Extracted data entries
◇ ◇ ◇ ◇
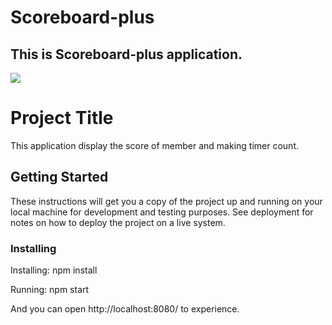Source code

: # Scoreboard-plus

## This is Scoreboard-plus application.

<img src='http://i.imgur.com/PF1NhtU.png'>

# Project Title

This application display the score of member and making timer count.

## Getting Started

These instructions will get you a copy of the project up and running on your local machine for development and testing purposes. See deployment for notes on how to deploy the project on a live system.


### Installing

Installing:
  npm install

Running:
  npm start

And you can open http://localhost:8080/ to experience.
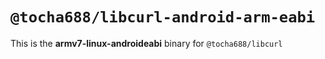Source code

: # `@tocha688/libcurl-android-arm-eabi`

This is the **armv7-linux-androideabi** binary for `@tocha688/libcurl`
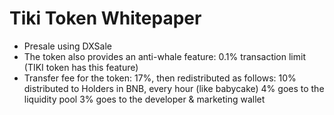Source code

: # Tiki Token Whitepaper
- Presale using DXSale
- The token also provides an anti-whale feature: 0.1% transaction limit (TIKI token has this feature) 
- Transfer fee for the token: 17%, then redistributed as follows:
  10% distributed to Holders in BNB, every hour (like babycake)
  4% goes to the liquidity pool
  3% goes to the developer & marketing wallet
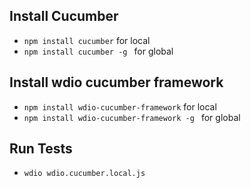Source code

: ## Install Cucumber

- `npm install cucumber` for local
- `npm install cucumber -g ` for global

## Install wdio cucumber framework

- `npm install wdio-cucumber-framework` for local
- `npm install wdio-cucumber-framework -g ` for global

## Run Tests

- `wdio wdio.cucumber.local.js`

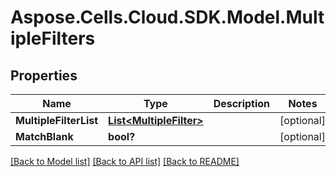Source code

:# Aspose.Cells.Cloud.SDK.Model.MultipleFilters
## Properties

Name | Type | Description | Notes
------------ | ------------- | ------------- | -------------
**MultipleFilterList** | [**List&lt;MultipleFilter&gt;**](MultipleFilter.md) |  | [optional] 
**MatchBlank** | **bool?** |  | [optional] 

[[Back to Model list]](../README.md#documentation-for-models) [[Back to API list]](../README.md#documentation-for-api-endpoints) [[Back to README]](../README.md)

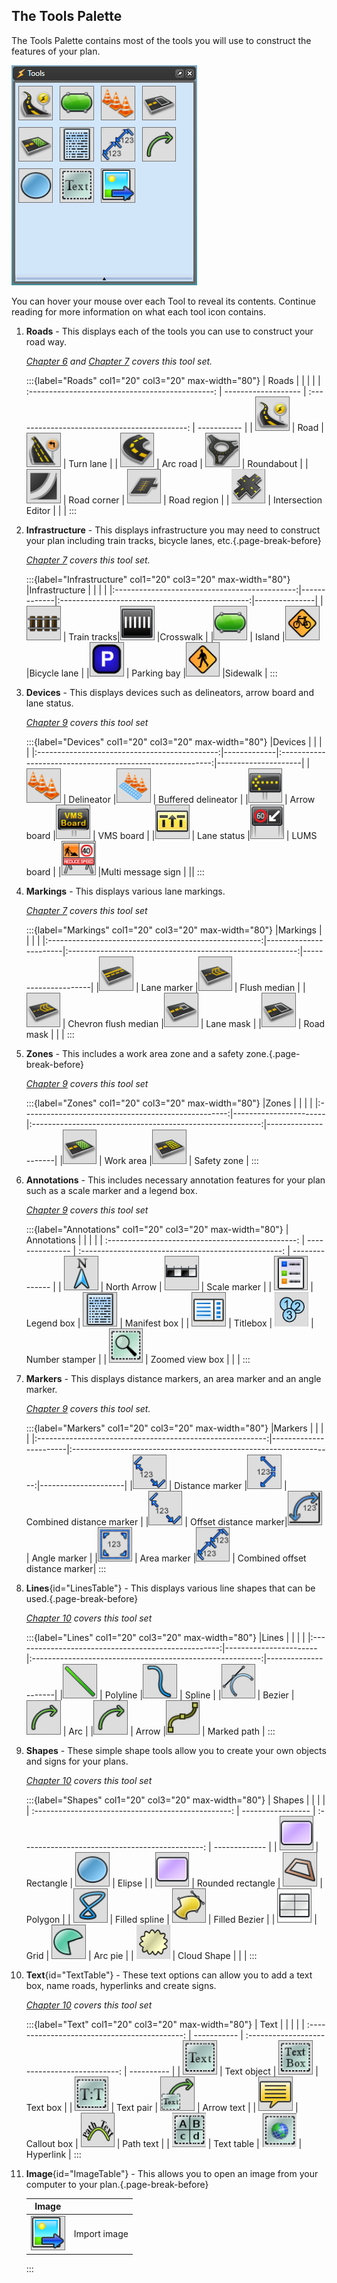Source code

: ## The Tools Palette

The Tools Palette contains most of the tools you will use to construct the features of your plan.

![](./assets/Tools.png)

You can hover your mouse over each Tool to reveal its contents. Continue reading for more information on what each tool icon contains.

 1. **Roads** - This displays each of the tools you can use to construct your road way. 

    *[Chapter 6](#chapter-6-the-road-tool) and [Chapter 7](#chapter-7-other-road-tools) covers this tool set.*
   
    :::{label="Roads" col1="20" col3="20" max-width="80"}
    |                      Roads                       |                     |                                               |             |
    | :----------------------------------------------: | ------------------- | :-------------------------------------------: | ----------- |
    |      ![](./assets/Road_icon.png)      | Road                |  ![](./assets/Turn_lane_icon.png)  | Turn lane   |
    |    ![](./assets/Arc_road_icon.png)    | Arc road            | ![](./assets/Roundabout_icon.png)  | Roundabout  |
    |  ![](./assets/Road_corner_icon.png)   | Road corner         | ![](./assets/Road_region_icon.png) | Road region |
    | ![](./assets/Intersection_Editor.png) | Intersection Editor |                                               |             |
    :::

 2. **Infrastructure** - This displays infrastructure you may need to construct your plan including train tracks, bicycle lanes, etc.{.page-break-before}

    *[Chapter 7](#chapter-7-other-road-tools) covers this tool set.*

    :::{label="Infrastructure" col1="20" col3="20" max-width="80"}
    |Infrastructure                                          |             |                                                 |               |
    |:---------------------------------------------:|-------------|:-----------------------------------------------:|---------------|
    |![](./assets/Train_tracks_icon.png) | Train tracks|![](./assets/Crosswalk_icon.png)      |Crosswalk      |
    |![](./assets/Island_icon.png)       | Island      |![](./assets/Bicycle_lane_icon.png)   |Bicycle lane   |
    |![](./assets/Parking_bay_icon.png)  | Parking bay |![](./assets/Sidewalk_icon.png)       |Sidewalk       |
    :::

 3. **Devices** - This displays devices such as delineators, arrow board and lane status.

    *[Chapter 9](#chapter-9-the-marker-tools) covers this tool set*

    :::{label="Devices" col1="20" col3="20" max-width="80"}
    |Devices                                          |             |                                                           |                     |
    |:---------------------------------------------:|-------------|:---------------------------------------------------------:|---------------------|
    |![](./assets/Delineator_icon.png)   | Delineator  |![](./assets/Buffered_delineator_icon.png)      | Buffered delineator |
    |![](./assets/Arrow_board_icon.png)  | Arrow board |![](./assets/VMS_board_icon.png)                | VMS board           |
    |![](./assets/Lane_status_icon.png)  | Lane status |![](./assets/LUMS_board_icon.png)               | LUMS board          |
    |![](./assets/MMS_icon.png)          |Multi message sign   | ||
    :::

 4. **Markings** - This displays various lane markings.

    *[Chapter 7](#chapter-7-other-road-tools) covers this tool set*

    :::{label="Markings" col1="20" col3="20" max-width="80"}
    |Markings                                                |                       |                                                           |                     |
    |:-----------------------------------------------------:|-----------------------|:---------------------------------------------------------:|---------------------|
    |![](./assets/Lane_marker_icon.png)          | Lane marker           |![](./assets/Chevron_flush_median_icon.png)             | Flush median        |
    |![](./assets/Chevron_flush_median_icon.png) | Chevron flush median  |![](./assets/Lane_mask_icon.png)                | Lane mask           |
    |![](./assets/Road_mask_icon.png)            | Road mask             | | |
    :::

 5. **Zones** - This includes a work area zone and a safety zone.{.page-break-before}

    *[Chapter 9](#chapter-9-the-marker-tools) covers this tool set*

    :::{label="Zones" col1="20" col3="20" max-width="80"}
    |Zones                                                |                       |                                                           |                     |
    |:---------------------------------------------------:|-----------------------|:---------------------------------------------------------:|---------------------|
    |![](./assets/Work_area_icon.png)          | Work area             |![](./assets/Safety_zone_icon.png)              | Safety zone         |
    :::
    
 6. **Annotations** - This includes necessary annotation features for your plan such as a scale marker and a legend box.

    *[Chapter 9](#chapter-9-the-marker-tools) covers this tool set*

    :::{label="Annotations" col1="20" col3="20" max-width="80"}
    |                    Annotations                    |                 |                                                      |                |
    | :-----------------------------------------------: | --------------- | :--------------------------------------------------: | -------------- |
    |   ![](./assets/North_Arrow_icon.png)   | North Arrow     |    ![](./assets/Scale_marker_icon.png)    | Scale marker   |
    |   ![](./assets/Legend_box_icon.png)    | Legend box      | ![<br />](./assets/Manifest_box_icon.png) | Manifest box   |
    |    ![](./assets/Titlebox_icon.png)     | Titlebox        |     ![](./assets/Number_Stamper.png)      | Number stamper |
    | ![](./assets/Zoomed_view_box_icon.png) | Zoomed view box |                                                      |                |
    :::

 7. **Markers** - This displays distance markers, an area marker and an angle marker. 

    *[Chapter 9](#chapter-9-the-marker-tools) covers this tool set.*

    :::{label="Markers" col1="20" col3="20" max-width="80"}
    |Markers                                                    |                       |                                                                   |                     |
    |:---------------------------------------------------------:|-----------------------|:-----------------------------------------------------------------:|---------------------|
    |![](./assets/Offset_distance_marker_icon.png)          | Distance marker       |![](./assets/Combined_distance_marker_icon.png)         | Combined distance marker       |
    |![](./assets/Offset_distance_marker_icon.png)   | Offset distance marker|![](./assets/Angle_marker_icon.png)                     | Angle marker                         |
    |![](./assets/Area_marker_icon.png)              | Area marker           |![](./assets/Combined_offset_distance_marker_icon.png)  | Combined offset distance marker|
    :::
    
 8. **Lines**{id="LinesTable"} - This displays various line shapes that can be used.{.page-break-before}

    *[Chapter 10](#chapter-10-the-basic-tools) covers this tool set*

    :::{label="Lines" col1="20" col3="20" max-width="80"}
    |Lines                                                |                       |                                                           |                     |
    |:---------------------------------------------------:|-----------------------|:---------------------------------------------------------:|---------------------|
    |![](./assets/Polyline_icon.png)           | Polyline              |![](./assets/Spline_icon.png)                   | Spline              |
    |![](./assets/Bezier_icon.png)             | Bezier                |![](./assets/Arrow_icon.png)                      | Arc                 |
    |![](./assets/Arrow_icon.png)              | Arrow                 |![](./assets/Marked_path_icon.png)              | Marked path         |
    :::

 9. **Shapes** - These simple shape tools allow you to create your own objects and signs for your plans.

    *[Chapter 10](#chapter-10-the-basic-tools) covers this tool set*

    :::{label="Shapes" col1="20" col3="20" max-width="80"}
    |                       Shapes                        |                   |                                                 |               |
    | :-------------------------------------------------: | ----------------- | :---------------------------------------------: | ------------- |
    |     ![](./assets/Rounded_rectangle_icon.png)     | Rectangle         |    ![](./assets/Elipse_icon.png)     | Elipse        |
    | ![](./assets/Rounded_rectangle_icon.png) | Rounded rectangle |    ![](./assets/Polygon_icon.png)    | Polygon       |
    |   ![](./assets/Filled_spline_icon.png)   | Filled spline     | ![](./assets/Filled_bezier_icon.png) | Filled Bezier |
    |       ![](./assets/Grid_icon.png)        | Grid              |    ![](./assets/Arc_pie_icon.png)    | Arc pie       |
    |      ![](./assets/Cloud_Shape.png)       | Cloud Shape       |                                                 |               |
    :::

 10. **Text**{id="TextTable"} - These text options can allow you to add a text box, name roads, hyperlinks and create signs.

     *[Chapter 10](#chapter-10-the-basic-tools) covers this tool set*

     :::{label="Text" col1="20" col3="20" max-width="80"}
     |                     Text                      |             |                                              |            |
     | :-------------------------------------------: | ----------- | :------------------------------------------: | ---------- |
     | ![](./assets/Text_object_icon.png) | Text object |  ![](./assets/Text_box_icon.png)  | Text box   |
     |  ![](./assets/Text_pair_icon.png)  | Text pair   | ![](./assets/Arrow_text_icon.png) | Arrow text |
     | ![](./assets/Callout_box_icon.png) | Callout box | ![](./assets/Path_text_icon.png)  | Path text  |
     |    ![](./assets/Text_Table.png)    | Text table  |    ![](./assets/Hyperlink.png)    | Hyperlink  |
     :::

 11. **Image**{id="ImageTable"} - This allows you to open an image from your computer to your plan.{.page-break-before}


     |Image                                     |                       |
     |:----------------------------------------:|-----------------------|
     |![](./assets/Image_icon.png)   | Import image          |
     :::


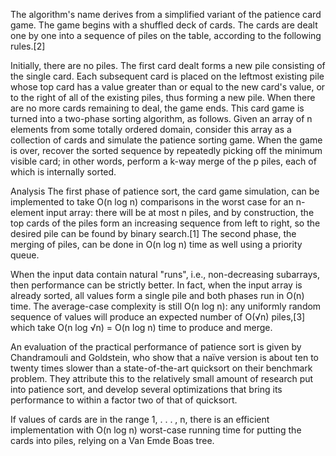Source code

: The algorithm's name derives from a simplified variant of the patience card game. The game begins with a shuffled deck of cards. The cards are dealt one by one into a sequence of piles on the table, according to the following rules.[2]

Initially, there are no piles. The first card dealt forms a new pile consisting of the single card.
Each subsequent card is placed on the leftmost existing pile whose top card has a value greater than or equal to the new card's value, or to the right of all of the existing piles, thus forming a new pile.
When there are no more cards remaining to deal, the game ends.
This card game is turned into a two-phase sorting algorithm, as follows. Given an array of n elements from some totally ordered domain, consider this array as a collection of cards and simulate the patience sorting game. When the game is over, recover the sorted sequence by repeatedly picking off the minimum visible card; in other words, perform a k-way merge of the p piles, each of which is internally sorted.

Analysis
The first phase of patience sort, the card game simulation, can be implemented to take O(n log n) comparisons in the worst case for an n-element input array: there will be at most n piles, and by construction, the top cards of the piles form an increasing sequence from left to right, so the desired pile can be found by binary search.[1] The second phase, the merging of piles, can be done in O(n log n) time as well using a priority queue.

When the input data contain natural "runs", i.e., non-decreasing subarrays, then performance can be strictly better. In fact, when the input array is already sorted, all values form a single pile and both phases run in O(n) time. The average-case complexity is still O(n log n): any uniformly random sequence of values will produce an expected number of O(√n) piles,[3] which take O(n log √n) = O(n log n) time to produce and merge.

An evaluation of the practical performance of patience sort is given by Chandramouli and Goldstein, who show that a naïve version is about ten to twenty times slower than a state-of-the-art quicksort on their benchmark problem. They attribute this to the relatively small amount of research put into patience sort, and develop several optimizations that bring its performance to within a factor two of that of quicksort.

If values of cards are in the range 1, . . . , n, there is an efficient implementation with O(n log n) worst-case running time for putting the cards into piles, relying on a Van Emde Boas tree.
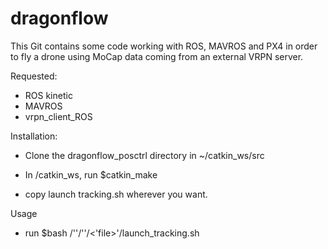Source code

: # dragonflow
This Git contains some code working with ROS, MAVROS and PX4 in order to fly a drone using MoCap data coming from an external VRPN server.

Requested:
- ROS kinetic
- MAVROS
- vrpn_client_ROS

Installation:
- Clone the dragonflow_posctrl directory in ~/catkin_ws/src
- In /catkin_ws, run $catkin_make

- copy launch tracking.sh wherever you want.

Usage
- run $bash /'<path>'/'<to>'/<'file>'/launch_tracking.sh

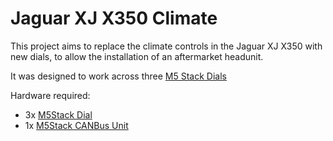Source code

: # Jaguar XJ X350 Climate
This project aims to replace the climate controls in the Jaguar XJ X350 with new dials, to allow the installation of an aftermarket headunit.

It was designed to work across three [M5 Stack Dials](https://shop.m5stack.com/products/m5stack-dial-esp32-s3-smart-rotary-knob-w-1-28-round-touch-screen)

Hardware required:
* 3x [M5Stack Dial](https://shop.m5stack.com/products/m5stack-dial-esp32-s3-smart-rotary-knob-w-1-28-round-touch-screen)
* 1x [M5Stack CANBus Unit](https://shop.m5stack.com/products/canbus-unitca-is3050g)
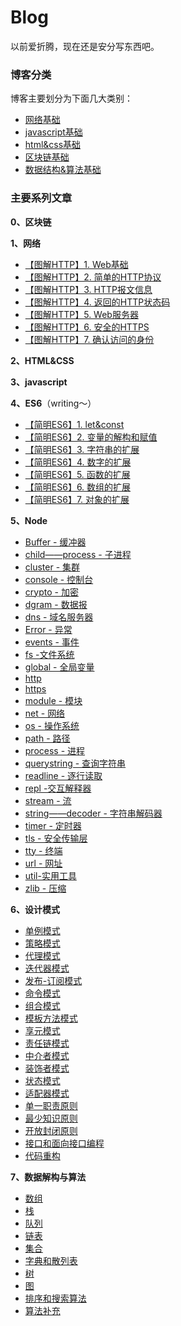 # Blog 
以前爱折腾，现在还是安分写东西吧。
### 博客分类
博客主要划分为下面几大类别：
* [网络基础](https://github.com/wangzilaogong/Blog/projects/3)
* [javascript基础](https://github.com/wangzilaogong/Blog/projects/1)
* [html&css基础](https://github.com/wangzilaogong/Blog/projects/2)
* [区块链基础]()
* [数据结构&算法基础]()



### 主要系列文章

**0、区块链**


**1、网络**

- [【图解HTTP】1. Web基础](https://github.com/wangzilaogong/Blog/issues/9)
- [【图解HTTP】2. 简单的HTTP协议](https://github.com/wangzilaogong/Blog/issues/4)
- [【图解HTTP】3. HTTP报文信息](https://github.com/wangzilaogong/Blog/issues/7)
- [【图解HTTP】4. 返回的HTTP状态码](https://github.com/wangzilaogong/Blog/issues/6)
- [【图解HTTP】5. Web服务器](https://github.com/wangzilaogong/Blog/issues/8)
- [【图解HTTP】6. 安全的HTTPS](https://github.com/wangzilaogong/Blog/issues/3)
- [【图解HTTP】7. 确认访问的身份](https://github.com/wangzilaogong/Blog/issues/5)




**2、HTML&CSS**


**3、javascript**


**4、ES6**（writing～）

- [【简明ES6】1. let&const](https://github.com/wangzilaogong/Blog/issues/15)
- [【简明ES6】2. 变量的解构和赋值](https://github.com/wangzilaogong/Blog/issues/16)
- [【简明ES6】3. 字符串的扩展](https://github.com/wangzilaogong/Blog/issues/17)
- [【简明ES6】4. 数字的扩展](https://github.com/wangzilaogong/Blog/issues/18)
- [【简明ES6】5. 函数的扩展](https://github.com/wangzilaogong/Blog/issues/19)
- [【简明ES6】6. 数组的扩展](https://github.com/wangzilaogong/Blog/issues/20)
- [【简明ES6】7. 对象的扩展](https://github.com/wangzilaogong/Blog/issues/21)

**5、Node**

- [Buffer - 缓冲器]()
- [child——process - 子进程]()
- [cluster - 集群]()
- [console - 控制台]()
- [crypto - 加密]()
- [dgram - 数据报]()
- [dns - 域名服务器]()
- [ Error - 异常]()
- [events - 事件]()
- [fs -文件系统]()
- [global - 全局变量]()
- [http]()
- [https]()
- [module - 模块]()
- [net - 网络]()
- [os - 操作系统]()
- [path - 路径]()
- [process - 进程]()
- [querystring - 查询字符串]()
- [readline - 逐行读取]()
- [repl -交互解释器]()
- [stream - 流]()
- [string——decoder - 字符串解码器]()
- [timer - 定时器]()
- [tls - 安全传输层]()
- [tty - 终端]()
- [url - 网址]()
- [util-实用工具]()
- [zlib - 压缩]()

**6、设计模式**

- [单例模式]()
- [策略模式]()
- [代理模式]()
- [迭代器模式]()
- [发布-订阅模式]()
- [命令模式]()
- [组合模式]()
- [模板方法模式]()
- [享元模式]()
- [责任链模式]()
- [中介者模式]()
- [装饰者模式]()
- [状态模式]()
- [适配器模式]()
- [单一职责原则]()
- [最少知识原则]()
- [开放封闭原则]()
- [接口和面向接口编程]()
- [代码重构]()

**7、数据解构与算法**

- [数组]()
- [栈]()
- [队列]()
- [链表]()
- [集合]()
- [字典和散列表]()
- [树]()
- [图]()
- [排序和搜索算法]()
- [算法补充]()

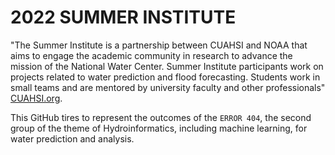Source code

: # 2022 SUMMER INSTITUTE

"The Summer Institute is a partnership between CUAHSI and NOAA that aims to engage the academic community in research 
to advance the mission of the National Water Center. Summer Institute participants work on projects related to water 
prediction and flood forecasting. Students work in small teams and are mentored by university faculty and other 
professionals" 
[CUAHSI.org](https://www.cuahsi.org/summer-institute).

This GitHub tires to represent the outcomes of the `ERROR 404`, the second group of the theme of
Hydroinformatics, including machine learning, for water prediction and analysis. 

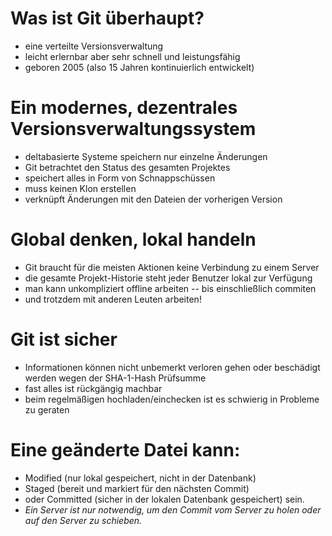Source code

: # Was ist Git überhaupt?

- eine verteilte Versionsverwaltung
- leicht erlernbar aber sehr schnell und leistungsfähig
- geboren 2005 (also 15 Jahren kontinuierlich entwickelt)


# Ein modernes, dezentrales Versionsverwaltungssystem

- deltabasierte Systeme speichern nur einzelne Änderungen
- Git betrachtet den Status des gesamten Projektes
- speichert alles in Form von Schnappschüssen
- muss keinen Klon erstellen
- verknüpft Änderungen mit den Dateien der vorherigen Version


# Global denken, lokal handeln

- Git braucht für die meisten Aktionen keine Verbindung zu einem Server
- die gesamte Projekt-Historie steht jeder Benutzer lokal zur Verfügung
- man kann unkompliziert offline arbeiten -- bis einschließlich commiten
- und trotzdem mit anderen Leuten arbeiten!


# Git ist sicher

- Informationen können nicht unbemerkt verloren gehen oder beschädigt werden wegen der SHA-1-Hash Prüfsumme
- fast alles ist rückgängig machbar
- beim regelmäßigen hochladen/einchecken ist es schwierig in Probleme zu geraten


# Eine geänderte Datei kann:
- Modified (nur lokal gespeichert, nicht in der Datenbank)
- Staged (bereit und markiert für den nächsten Commit)
- oder Committed (sicher in der lokalen Datenbank gespeichert) sein.
- *Ein Server ist nur notwendig, um den Commit vom Server zu holen oder auf den Server zu schieben.*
◇ ◇ ◇ ◇
What's needed is an exact copy of the lines above from the one with "- [repl -交互解释器]()" through the one with "- leicht erlernbar", both included; the pictures stay out.

| TASK RESULT |
- [repl -交互解释器]()
- [stream - 流]()
- [string——decoder - 字符串解码器]()
- [timer - 定时器]()
- [tls - 安全传输层]()
- [tty - 终端]()
- [url - 网址]()
- [util-实用工具]()
- [zlib - 压缩]()

**6、设计模式**

- [单例模式]()
- [策略模式]()
- [代理模式]()
- [迭代器模式]()
- [发布-订阅模式]()
- [命令模式]()
- [组合模式]()
- [模板方法模式]()
- [享元模式]()
- [责任链模式]()
- [中介者模式]()
- [装饰者模式]()
- [状态模式]()
- [适配器模式]()
- [单一职责原则]()
- [最少知识原则]()
- [开放封闭原则]()
- [接口和面向接口编程]()
- [代码重构]()

**7、数据解构与算法**

- [数组]()
- [栈]()
- [队列]()
- [链表]()
- [集合]()
- [字典和散列表]()
- [树]()
- [图]()
- [排序和搜索算法]()
- [算法补充]()

Source code

: # 2022 SUMMER INSTITUTE

"The Summer Institute is a partnership between CUAHSI and NOAA that aims to engage the academic community in research 
to advance the mission of the National Water Center. Summer Institute participants work on projects related to water 
prediction and flood forecasting. Students work in small teams and are mentored by university faculty and other 
professionals" 
[CUAHSI.org](https://www.cuahsi.org/summer-institute).

This GitHub tires to represent the outcomes of the `ERROR 404`, the second group of the theme of
Hydroinformatics, including machine learning, for water prediction and analysis. 

Source code

: # Was ist Git überhaupt?

- eine verteilte Versionsverwaltung
- leicht erlernbar aber sehr schnell und leistungsfähig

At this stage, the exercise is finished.